My Volvo 240 transmission has been flushed every 30,000 miles through a hose you can connect to the radiator it's not really a power flush, I would say, but it's still a flush. It's time to do it again and I'm about to drive the car down three states so I figured I'd do it this weekend. However at what point is it safer to drop the pan and clean the filter instead of a flush as the car ages. It has 300k miles. Dropping the pan on these is a giant PITA. Researching it I've seen a lot of people saying you're fine with a radiator flush, while some would argue.
Knurled
MegaDork
11/18/16 12:33 p.m.
We generally recommend changing the filter every other fluid flush, before the flush is done.
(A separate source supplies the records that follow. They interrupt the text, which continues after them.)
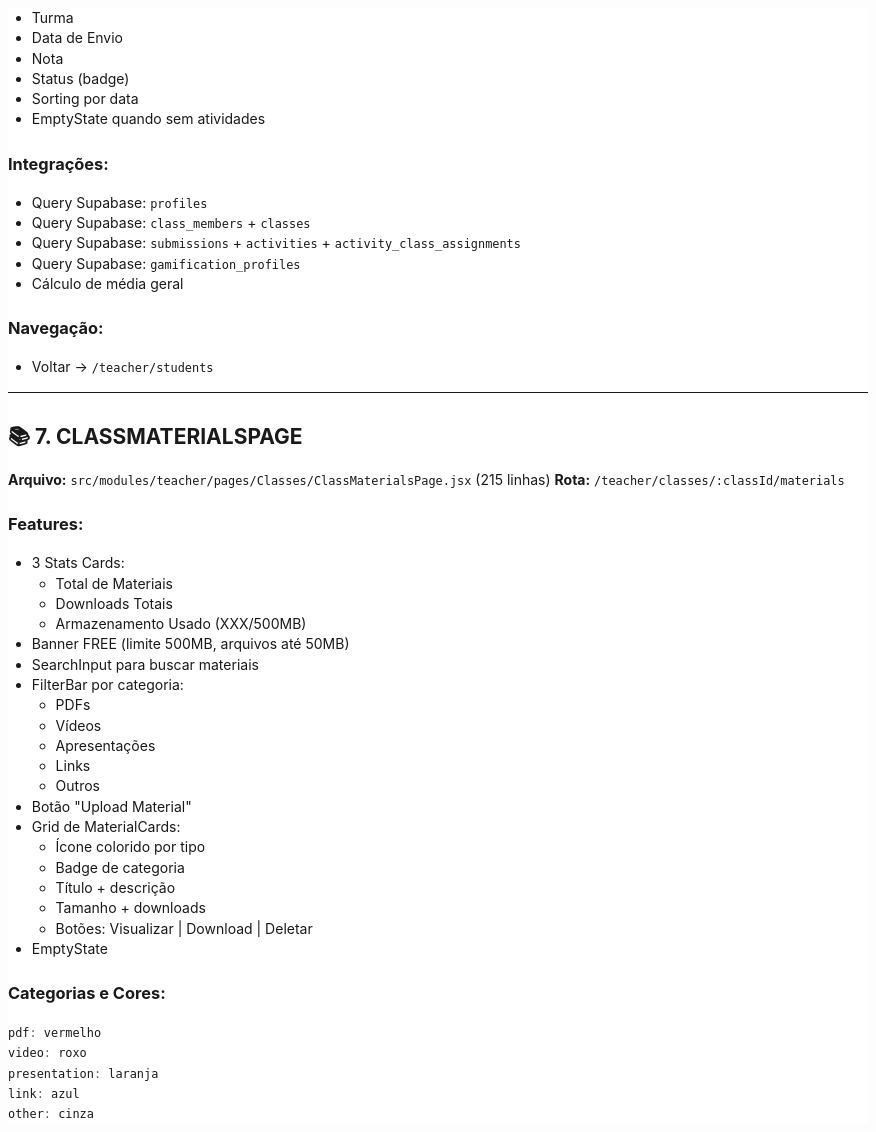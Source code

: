   - Turma
  - Data de Envio
  - Nota
  - Status (badge)
  - Sorting por data
- EmptyState quando sem atividades

### **Integrações:**
- Query Supabase: `profiles`
- Query Supabase: `class_members` + `classes`
- Query Supabase: `submissions` + `activities` + `activity_class_assignments`
- Query Supabase: `gamification_profiles`
- Cálculo de média geral

### **Navegação:**
- Voltar → `/teacher/students`

---

## 📚 7. CLASSMATERIALSPAGE

**Arquivo:** `src/modules/teacher/pages/Classes/ClassMaterialsPage.jsx` (215 linhas)
**Rota:** `/teacher/classes/:classId/materials`

### **Features:**
- 3 Stats Cards:
  - Total de Materiais
  - Downloads Totais
  - Armazenamento Usado (XXX/500MB)
- Banner FREE (limite 500MB, arquivos até 50MB)
- SearchInput para buscar materiais
- FilterBar por categoria:
  - PDFs
  - Vídeos
  - Apresentações
  - Links
  - Outros
- Botão "Upload Material"
- Grid de MaterialCards:
  - Ícone colorido por tipo
  - Badge de categoria
  - Título + descrição
  - Tamanho + downloads
  - Botões: Visualizar | Download | Deletar
- EmptyState

### **Categorias e Cores:**
```javascript
pdf: vermelho
video: roxo
presentation: laranja
link: azul
other: cinza
```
Especially on an older unknown trans, we'd rather find out that half of the clutch material is sitting in the bottom of the pan BEFORE wasting 13 quarts of fluid on a flush.
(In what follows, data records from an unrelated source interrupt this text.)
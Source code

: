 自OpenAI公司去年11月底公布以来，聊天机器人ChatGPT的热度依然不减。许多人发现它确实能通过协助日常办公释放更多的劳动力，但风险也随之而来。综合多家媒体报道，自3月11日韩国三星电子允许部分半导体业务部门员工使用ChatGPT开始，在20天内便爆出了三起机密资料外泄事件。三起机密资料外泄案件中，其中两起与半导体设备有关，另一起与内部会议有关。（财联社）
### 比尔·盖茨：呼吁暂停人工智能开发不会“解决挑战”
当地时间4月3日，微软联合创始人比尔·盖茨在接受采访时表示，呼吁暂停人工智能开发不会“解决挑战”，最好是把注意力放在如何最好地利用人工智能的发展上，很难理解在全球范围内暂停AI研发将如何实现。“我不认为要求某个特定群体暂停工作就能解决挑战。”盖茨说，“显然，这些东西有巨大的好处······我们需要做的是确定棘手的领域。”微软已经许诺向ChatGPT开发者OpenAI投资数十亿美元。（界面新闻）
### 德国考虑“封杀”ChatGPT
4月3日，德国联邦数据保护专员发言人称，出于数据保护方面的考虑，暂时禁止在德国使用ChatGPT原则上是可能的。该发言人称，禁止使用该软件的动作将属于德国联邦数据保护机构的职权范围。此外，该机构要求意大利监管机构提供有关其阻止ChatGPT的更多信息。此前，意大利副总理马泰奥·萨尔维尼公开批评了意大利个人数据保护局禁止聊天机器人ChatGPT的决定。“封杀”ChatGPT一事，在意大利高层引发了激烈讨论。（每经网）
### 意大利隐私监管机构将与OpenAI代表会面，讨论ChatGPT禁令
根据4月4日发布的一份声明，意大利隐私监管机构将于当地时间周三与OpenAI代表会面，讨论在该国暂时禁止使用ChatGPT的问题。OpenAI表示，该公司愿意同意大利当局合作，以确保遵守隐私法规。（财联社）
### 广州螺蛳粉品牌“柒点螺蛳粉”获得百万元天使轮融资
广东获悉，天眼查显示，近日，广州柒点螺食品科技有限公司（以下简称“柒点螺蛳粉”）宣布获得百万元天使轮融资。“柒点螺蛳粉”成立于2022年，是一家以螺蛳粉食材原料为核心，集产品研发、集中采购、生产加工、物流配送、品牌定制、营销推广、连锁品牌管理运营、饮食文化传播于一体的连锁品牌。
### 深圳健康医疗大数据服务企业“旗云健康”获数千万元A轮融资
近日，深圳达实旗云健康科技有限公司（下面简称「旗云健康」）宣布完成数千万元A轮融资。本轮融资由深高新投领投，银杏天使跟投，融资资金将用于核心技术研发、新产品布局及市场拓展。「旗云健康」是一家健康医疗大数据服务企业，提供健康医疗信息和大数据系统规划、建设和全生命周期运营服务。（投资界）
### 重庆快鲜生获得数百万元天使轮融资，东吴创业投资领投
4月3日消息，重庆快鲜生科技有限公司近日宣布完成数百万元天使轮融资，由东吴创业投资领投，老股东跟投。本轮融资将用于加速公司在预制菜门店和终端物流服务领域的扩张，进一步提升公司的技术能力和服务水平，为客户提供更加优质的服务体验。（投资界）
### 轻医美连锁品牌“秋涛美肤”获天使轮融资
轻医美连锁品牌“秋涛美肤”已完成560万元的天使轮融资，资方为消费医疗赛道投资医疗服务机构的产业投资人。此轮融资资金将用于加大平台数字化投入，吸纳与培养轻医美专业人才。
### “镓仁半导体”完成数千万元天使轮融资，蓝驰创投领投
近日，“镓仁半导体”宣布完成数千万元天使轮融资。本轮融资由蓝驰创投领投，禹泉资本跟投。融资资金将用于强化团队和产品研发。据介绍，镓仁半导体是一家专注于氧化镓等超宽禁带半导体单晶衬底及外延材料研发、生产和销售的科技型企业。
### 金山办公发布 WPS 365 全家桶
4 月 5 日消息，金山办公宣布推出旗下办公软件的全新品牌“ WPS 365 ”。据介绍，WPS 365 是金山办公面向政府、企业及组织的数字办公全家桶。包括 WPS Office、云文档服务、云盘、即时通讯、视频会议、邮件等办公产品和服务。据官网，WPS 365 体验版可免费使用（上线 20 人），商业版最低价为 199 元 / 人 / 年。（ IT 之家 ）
Ah, yea that's a good point. Fluid is expensive. Local shop wants $250 to drop and clean pan.
My shop used to charge $60 for a pan drop/filter. It was proportionally more if the filter was expensive or if it required a fancy fluid.
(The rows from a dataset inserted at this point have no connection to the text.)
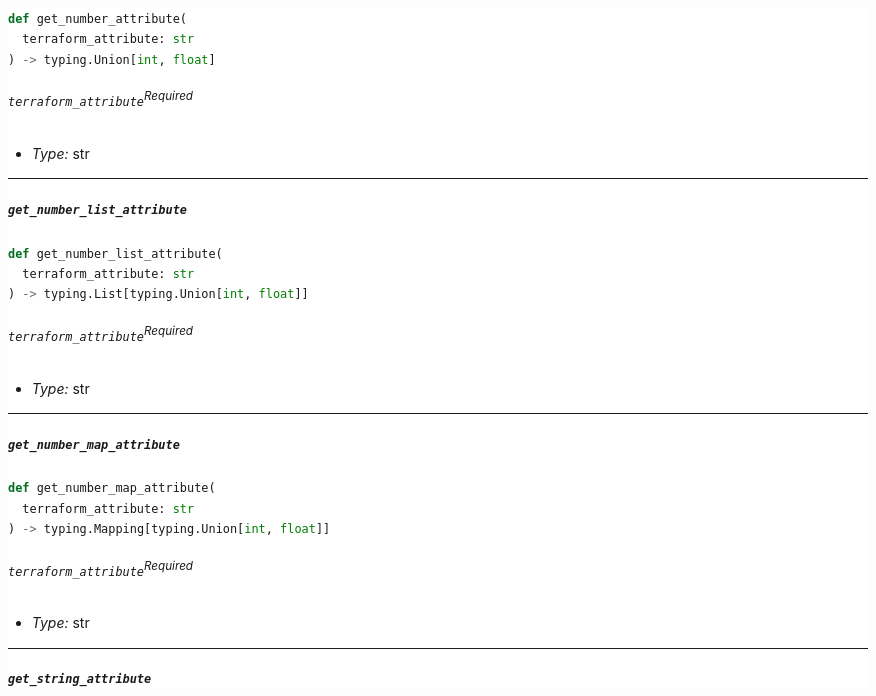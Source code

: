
 ```python
def get_number_attribute(
  terraform_attribute: str
) -> typing.Union[int, float]
```

###### `terraform_attribute`<sup>Required</sup> <a name="terraform_attribute" id="@cdktf/provider-opentelekomcloud.dataOpentelekomcloudCceClusterV3.DataOpentelekomcloudCceClusterV3.getNumberAttribute.parameter.terraformAttribute"></a>

- *Type:* str

---

##### `get_number_list_attribute` <a name="get_number_list_attribute" id="@cdktf/provider-opentelekomcloud.dataOpentelekomcloudCceClusterV3.DataOpentelekomcloudCceClusterV3.getNumberListAttribute"></a>

```python
def get_number_list_attribute(
  terraform_attribute: str
) -> typing.List[typing.Union[int, float]]
```

###### `terraform_attribute`<sup>Required</sup> <a name="terraform_attribute" id="@cdktf/provider-opentelekomcloud.dataOpentelekomcloudCceClusterV3.DataOpentelekomcloudCceClusterV3.getNumberListAttribute.parameter.terraformAttribute"></a>

- *Type:* str

---

##### `get_number_map_attribute` <a name="get_number_map_attribute" id="@cdktf/provider-opentelekomcloud.dataOpentelekomcloudCceClusterV3.DataOpentelekomcloudCceClusterV3.getNumberMapAttribute"></a>

```python
def get_number_map_attribute(
  terraform_attribute: str
) -> typing.Mapping[typing.Union[int, float]]
```

###### `terraform_attribute`<sup>Required</sup> <a name="terraform_attribute" id="@cdktf/provider-opentelekomcloud.dataOpentelekomcloudCceClusterV3.DataOpentelekomcloudCceClusterV3.getNumberMapAttribute.parameter.terraformAttribute"></a>

- *Type:* str

---

##### `get_string_attribute` <a name="get_string_attribute" id="@cdktf/provider-opentelekomcloud.dataOpentelekomcloudCceClusterV3.DataOpentelekomcloudCceClusterV3.getStringAttribute"></a>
"flushes" are a crap shoot. If you have good, healthy clutches, flush away. After 60k miles, though, who knows if the clutches are great or on their last legs. Fresh fluid can dissolve things pretty quickly for the first 100 shifts or so. If you have 90% of your clutch material and a flush causes 2% more to scrub off, its worth it for the trade off of having all fresh fluid. If your clutches have 4% clutch material and you do a flush.... time for a tow truck.
I will only do pan/filter on my vehicles for that reason.
Knurled
MegaDork
11/18/16 4:46 p.m.
In reply to curtis73:
The company that made our flushing machine (T-Tech) has a warranty - if doing a flush wrecks a trans, they cover the repairs.
Haven't needed it yet I think the "changing fluid = wrecked trans" might have been true with purely-hydraulic transmissions, where the valve body was just plain worn out but varnish kept fluid going to where it needed to. Clean the varnish out, and you lose pressure to clutches and pistons, and you burn the trans out. Maybe.
Haven't encountered that problem yet, either.